*** Begin section ***

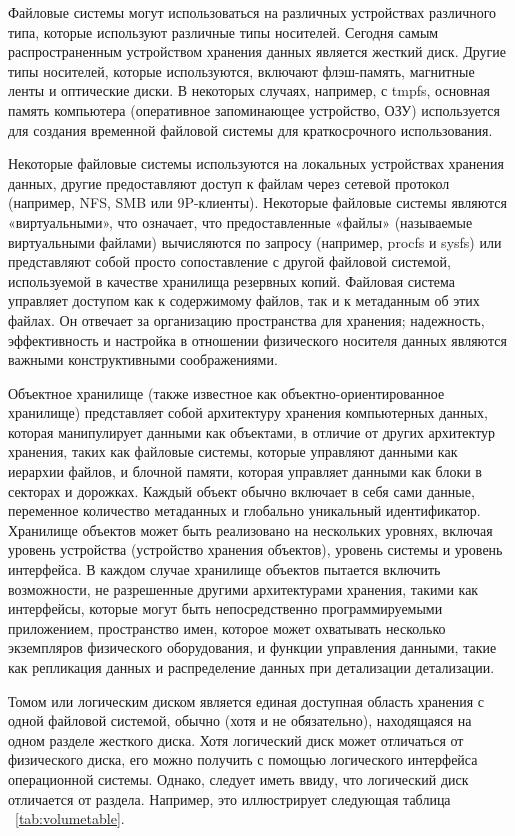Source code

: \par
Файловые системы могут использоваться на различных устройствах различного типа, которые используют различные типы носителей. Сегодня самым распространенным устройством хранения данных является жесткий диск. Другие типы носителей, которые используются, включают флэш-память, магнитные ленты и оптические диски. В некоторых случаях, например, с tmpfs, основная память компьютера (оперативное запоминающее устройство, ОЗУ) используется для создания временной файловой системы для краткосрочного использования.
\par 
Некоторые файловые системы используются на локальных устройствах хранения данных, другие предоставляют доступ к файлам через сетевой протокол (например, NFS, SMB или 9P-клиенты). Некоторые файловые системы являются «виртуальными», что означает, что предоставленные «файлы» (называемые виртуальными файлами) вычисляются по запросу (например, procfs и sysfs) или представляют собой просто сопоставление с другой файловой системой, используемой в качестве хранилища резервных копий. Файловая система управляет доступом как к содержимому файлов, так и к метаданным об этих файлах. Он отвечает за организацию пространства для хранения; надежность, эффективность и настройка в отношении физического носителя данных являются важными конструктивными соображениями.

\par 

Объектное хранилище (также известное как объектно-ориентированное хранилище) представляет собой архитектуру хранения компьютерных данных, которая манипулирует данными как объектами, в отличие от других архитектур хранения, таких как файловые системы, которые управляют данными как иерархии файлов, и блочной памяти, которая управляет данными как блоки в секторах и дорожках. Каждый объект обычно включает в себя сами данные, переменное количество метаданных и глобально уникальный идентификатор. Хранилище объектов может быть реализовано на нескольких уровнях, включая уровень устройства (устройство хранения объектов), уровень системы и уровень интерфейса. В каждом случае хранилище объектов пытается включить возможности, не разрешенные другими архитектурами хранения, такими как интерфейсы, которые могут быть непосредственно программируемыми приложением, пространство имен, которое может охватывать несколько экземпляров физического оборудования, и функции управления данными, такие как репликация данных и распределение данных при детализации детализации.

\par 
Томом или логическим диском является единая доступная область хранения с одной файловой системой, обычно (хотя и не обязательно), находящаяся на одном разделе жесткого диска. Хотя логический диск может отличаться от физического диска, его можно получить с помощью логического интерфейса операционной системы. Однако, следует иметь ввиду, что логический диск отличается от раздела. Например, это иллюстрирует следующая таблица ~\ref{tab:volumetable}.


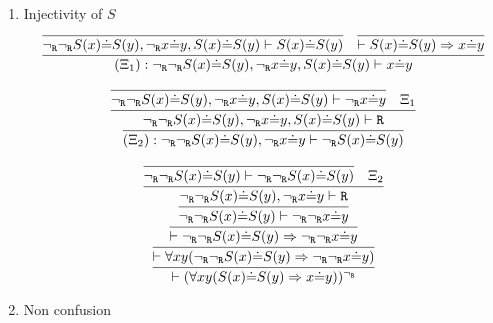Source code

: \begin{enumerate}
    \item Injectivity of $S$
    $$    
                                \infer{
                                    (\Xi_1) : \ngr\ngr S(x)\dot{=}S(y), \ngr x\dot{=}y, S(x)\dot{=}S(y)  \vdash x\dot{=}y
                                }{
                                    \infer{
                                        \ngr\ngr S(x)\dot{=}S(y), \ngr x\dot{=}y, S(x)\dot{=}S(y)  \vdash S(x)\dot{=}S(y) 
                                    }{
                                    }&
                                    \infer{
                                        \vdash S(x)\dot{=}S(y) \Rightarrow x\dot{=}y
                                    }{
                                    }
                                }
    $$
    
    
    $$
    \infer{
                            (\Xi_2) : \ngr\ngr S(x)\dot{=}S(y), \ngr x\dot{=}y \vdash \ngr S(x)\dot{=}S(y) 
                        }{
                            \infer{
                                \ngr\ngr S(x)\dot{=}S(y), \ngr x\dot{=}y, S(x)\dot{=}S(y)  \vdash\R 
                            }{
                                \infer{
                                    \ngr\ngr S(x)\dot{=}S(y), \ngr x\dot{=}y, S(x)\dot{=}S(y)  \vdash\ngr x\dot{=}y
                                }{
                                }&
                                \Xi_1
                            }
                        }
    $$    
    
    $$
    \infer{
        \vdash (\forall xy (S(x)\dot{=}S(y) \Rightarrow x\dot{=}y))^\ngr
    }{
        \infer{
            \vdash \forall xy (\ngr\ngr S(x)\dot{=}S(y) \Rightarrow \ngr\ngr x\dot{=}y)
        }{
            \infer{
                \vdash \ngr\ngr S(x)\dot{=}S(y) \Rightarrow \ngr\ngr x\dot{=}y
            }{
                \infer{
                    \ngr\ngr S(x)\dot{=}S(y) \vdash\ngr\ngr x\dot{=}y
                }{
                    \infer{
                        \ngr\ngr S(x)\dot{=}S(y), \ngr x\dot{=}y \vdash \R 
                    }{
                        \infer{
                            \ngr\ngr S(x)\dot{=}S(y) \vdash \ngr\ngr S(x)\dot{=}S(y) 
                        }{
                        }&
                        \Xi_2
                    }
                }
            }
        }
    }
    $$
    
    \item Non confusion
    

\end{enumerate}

*** End section ***

_AIM OF THE EXERCISE_. Work through the data line by line and state how many lines have the string "Rightarrow"; add nothing else.

_SOLUTION FOR THIS EXERCISE_. 4